For 10 years, Mr. Braxton helped brands market themselves at events like South by Southwest and Comic-Con. But after events across the country were canceled because of the pandemic, Mr. Braxton found himself out of work.
Thanks to a job early in the year at an auto show, he qualified for unemployment benefits, including the $600 federal supplement. That allowed him to keep paying the $1,200 in rent for his one-bedroom apartment in Bladensburg, Md.
When the supplement ended, he was left with $100 a week in state benefits. His landlord allowed him to pay less than the full rent each month until he could find work.
But Mr. Braxton, 40, has not been able to pay for his car loan or auto insurance — which total $860 a month — and he owes $2,700. Now he waits for his car to be repossessed.
“Every day I wake up and I’m like, did they come pick it up yet?” Mr.
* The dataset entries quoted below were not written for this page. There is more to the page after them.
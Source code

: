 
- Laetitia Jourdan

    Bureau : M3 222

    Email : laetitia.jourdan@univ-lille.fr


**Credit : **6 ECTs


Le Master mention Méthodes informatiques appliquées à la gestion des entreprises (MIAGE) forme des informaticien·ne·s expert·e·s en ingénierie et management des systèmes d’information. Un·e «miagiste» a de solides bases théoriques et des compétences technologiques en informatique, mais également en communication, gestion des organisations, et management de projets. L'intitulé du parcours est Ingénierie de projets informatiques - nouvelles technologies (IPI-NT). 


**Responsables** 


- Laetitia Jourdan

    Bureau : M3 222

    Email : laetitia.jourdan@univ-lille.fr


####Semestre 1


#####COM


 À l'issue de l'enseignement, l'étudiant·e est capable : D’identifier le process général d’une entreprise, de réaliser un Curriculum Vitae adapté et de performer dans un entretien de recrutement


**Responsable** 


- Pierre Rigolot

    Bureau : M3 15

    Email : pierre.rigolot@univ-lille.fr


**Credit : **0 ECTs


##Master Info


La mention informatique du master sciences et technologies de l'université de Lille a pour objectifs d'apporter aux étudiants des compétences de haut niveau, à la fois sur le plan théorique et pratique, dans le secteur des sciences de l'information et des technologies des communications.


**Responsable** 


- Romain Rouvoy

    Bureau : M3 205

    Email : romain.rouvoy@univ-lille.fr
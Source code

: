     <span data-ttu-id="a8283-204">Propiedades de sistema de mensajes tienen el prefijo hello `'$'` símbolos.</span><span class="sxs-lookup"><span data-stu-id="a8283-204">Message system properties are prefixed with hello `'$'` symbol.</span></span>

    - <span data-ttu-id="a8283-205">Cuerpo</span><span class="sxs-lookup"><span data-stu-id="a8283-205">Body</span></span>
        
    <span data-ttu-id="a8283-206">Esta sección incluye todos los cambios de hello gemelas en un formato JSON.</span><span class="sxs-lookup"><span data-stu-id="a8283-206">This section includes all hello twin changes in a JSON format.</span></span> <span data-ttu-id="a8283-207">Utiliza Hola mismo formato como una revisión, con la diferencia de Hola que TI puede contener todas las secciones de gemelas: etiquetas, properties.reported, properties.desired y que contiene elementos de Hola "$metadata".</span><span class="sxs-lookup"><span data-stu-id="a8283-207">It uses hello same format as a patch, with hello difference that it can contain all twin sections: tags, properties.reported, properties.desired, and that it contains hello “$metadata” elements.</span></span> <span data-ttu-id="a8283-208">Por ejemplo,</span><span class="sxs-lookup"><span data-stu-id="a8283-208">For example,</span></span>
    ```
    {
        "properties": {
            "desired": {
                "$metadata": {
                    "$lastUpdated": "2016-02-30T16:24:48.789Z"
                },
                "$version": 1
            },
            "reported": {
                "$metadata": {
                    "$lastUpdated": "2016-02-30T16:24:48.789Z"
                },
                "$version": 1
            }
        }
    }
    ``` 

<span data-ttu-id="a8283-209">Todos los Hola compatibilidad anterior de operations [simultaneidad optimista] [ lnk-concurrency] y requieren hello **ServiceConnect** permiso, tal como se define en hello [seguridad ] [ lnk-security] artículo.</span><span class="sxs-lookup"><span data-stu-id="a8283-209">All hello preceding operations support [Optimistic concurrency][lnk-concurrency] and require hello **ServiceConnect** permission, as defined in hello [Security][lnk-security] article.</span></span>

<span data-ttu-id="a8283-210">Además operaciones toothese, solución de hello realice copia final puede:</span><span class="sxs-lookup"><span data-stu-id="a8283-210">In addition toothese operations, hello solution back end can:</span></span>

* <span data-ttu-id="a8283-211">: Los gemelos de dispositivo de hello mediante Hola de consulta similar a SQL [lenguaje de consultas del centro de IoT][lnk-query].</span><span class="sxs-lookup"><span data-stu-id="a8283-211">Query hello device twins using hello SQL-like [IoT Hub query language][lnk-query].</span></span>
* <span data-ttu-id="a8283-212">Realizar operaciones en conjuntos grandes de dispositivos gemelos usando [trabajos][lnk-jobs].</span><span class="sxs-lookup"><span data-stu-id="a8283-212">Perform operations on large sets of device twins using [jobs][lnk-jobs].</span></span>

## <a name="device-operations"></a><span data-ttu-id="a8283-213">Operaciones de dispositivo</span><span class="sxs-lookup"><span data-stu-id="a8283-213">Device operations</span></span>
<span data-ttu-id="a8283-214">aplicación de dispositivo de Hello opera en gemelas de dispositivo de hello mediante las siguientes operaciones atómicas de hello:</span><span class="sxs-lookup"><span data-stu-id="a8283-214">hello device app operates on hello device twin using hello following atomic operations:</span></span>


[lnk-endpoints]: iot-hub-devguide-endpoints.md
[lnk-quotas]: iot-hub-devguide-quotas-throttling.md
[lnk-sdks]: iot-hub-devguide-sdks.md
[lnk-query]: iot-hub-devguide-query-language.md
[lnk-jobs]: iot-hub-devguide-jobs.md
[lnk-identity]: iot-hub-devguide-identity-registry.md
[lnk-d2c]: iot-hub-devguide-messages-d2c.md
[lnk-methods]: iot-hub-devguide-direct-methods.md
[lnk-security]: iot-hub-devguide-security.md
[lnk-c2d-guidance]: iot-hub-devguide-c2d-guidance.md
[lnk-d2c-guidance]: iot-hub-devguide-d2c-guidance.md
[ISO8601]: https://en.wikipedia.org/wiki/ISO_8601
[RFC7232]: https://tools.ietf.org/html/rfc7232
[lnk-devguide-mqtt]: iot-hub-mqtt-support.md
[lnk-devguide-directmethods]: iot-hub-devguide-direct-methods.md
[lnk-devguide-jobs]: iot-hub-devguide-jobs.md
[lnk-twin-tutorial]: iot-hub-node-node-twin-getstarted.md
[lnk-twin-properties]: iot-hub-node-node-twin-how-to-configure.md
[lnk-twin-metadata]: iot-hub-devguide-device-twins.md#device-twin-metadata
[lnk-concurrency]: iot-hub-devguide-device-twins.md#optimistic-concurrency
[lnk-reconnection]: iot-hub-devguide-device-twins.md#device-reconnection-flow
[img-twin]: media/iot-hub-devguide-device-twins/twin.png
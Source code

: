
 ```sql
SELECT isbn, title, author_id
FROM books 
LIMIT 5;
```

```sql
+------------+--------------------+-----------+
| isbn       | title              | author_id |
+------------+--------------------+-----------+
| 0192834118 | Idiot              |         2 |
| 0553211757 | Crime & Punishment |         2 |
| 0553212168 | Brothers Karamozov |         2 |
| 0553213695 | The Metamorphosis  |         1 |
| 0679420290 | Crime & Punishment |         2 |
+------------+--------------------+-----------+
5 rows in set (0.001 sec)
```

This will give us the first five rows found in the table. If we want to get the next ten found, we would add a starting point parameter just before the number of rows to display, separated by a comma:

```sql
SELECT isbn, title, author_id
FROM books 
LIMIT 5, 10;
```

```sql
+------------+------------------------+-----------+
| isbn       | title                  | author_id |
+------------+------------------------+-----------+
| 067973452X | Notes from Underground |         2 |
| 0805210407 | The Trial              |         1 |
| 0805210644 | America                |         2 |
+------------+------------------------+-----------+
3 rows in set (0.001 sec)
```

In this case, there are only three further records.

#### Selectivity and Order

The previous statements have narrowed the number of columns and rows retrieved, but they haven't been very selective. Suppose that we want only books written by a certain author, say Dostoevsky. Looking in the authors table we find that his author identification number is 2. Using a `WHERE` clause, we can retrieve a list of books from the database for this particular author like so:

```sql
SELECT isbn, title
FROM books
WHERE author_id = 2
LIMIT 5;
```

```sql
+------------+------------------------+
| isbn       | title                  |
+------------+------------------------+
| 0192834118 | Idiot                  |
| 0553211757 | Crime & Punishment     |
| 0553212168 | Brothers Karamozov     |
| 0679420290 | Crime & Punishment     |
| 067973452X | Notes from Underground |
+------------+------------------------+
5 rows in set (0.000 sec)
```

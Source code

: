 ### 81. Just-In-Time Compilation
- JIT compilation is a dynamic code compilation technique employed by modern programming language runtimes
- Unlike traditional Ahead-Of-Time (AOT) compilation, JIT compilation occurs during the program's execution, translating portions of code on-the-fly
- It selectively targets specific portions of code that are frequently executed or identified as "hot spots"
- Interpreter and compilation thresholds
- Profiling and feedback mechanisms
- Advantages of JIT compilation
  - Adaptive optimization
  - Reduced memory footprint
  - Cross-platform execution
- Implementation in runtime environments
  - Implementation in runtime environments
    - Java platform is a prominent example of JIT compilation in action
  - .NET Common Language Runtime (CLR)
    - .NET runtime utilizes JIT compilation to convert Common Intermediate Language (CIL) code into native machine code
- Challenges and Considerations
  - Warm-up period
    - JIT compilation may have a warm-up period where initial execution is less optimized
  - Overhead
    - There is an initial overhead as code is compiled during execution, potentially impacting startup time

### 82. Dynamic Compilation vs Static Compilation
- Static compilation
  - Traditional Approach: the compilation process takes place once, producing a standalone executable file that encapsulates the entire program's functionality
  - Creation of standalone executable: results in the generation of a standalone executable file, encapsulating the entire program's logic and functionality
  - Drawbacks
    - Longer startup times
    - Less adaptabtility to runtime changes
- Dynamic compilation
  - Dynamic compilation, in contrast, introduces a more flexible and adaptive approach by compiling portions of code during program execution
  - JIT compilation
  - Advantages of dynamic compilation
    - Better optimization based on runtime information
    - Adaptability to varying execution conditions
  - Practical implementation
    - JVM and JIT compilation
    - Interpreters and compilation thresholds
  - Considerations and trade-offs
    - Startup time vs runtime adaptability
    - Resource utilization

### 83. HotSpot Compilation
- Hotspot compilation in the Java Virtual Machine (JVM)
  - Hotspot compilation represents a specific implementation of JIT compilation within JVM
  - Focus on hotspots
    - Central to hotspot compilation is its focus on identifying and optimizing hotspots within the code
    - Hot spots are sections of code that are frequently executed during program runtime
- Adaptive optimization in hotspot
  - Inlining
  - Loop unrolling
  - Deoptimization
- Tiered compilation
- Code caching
Braxton said. “I feel like I’m being punished by the pandemic, and it’s not even my fault.”
Some are more fortunate. Pamela Álvarez, 28, was a librarian in Chicago until the pandemic struck. She was furloughed on May 1, and then laid off permanently on July 1. Her husband continued to work, but his overtime shifts were cut back, and when she lost the $600 unemployment supplement, it was hard for them to make their $1,200 monthly rent payment.
Last week, Ms. Álvarez was offered a one-year position with a nonprofit organization that helps low-income people get their furnaces repaired and replaced. She accepted, relieved to have a job even though it paid $16 an hour, compared with her previous $23.
“I still cannot believe that I got a job after applying for over 50 positions,” she said. “It feels like a bit of a dream, and a nightmare at the same time, because now I have to work outside the home during the pandemic and I am afraid of getting sick.”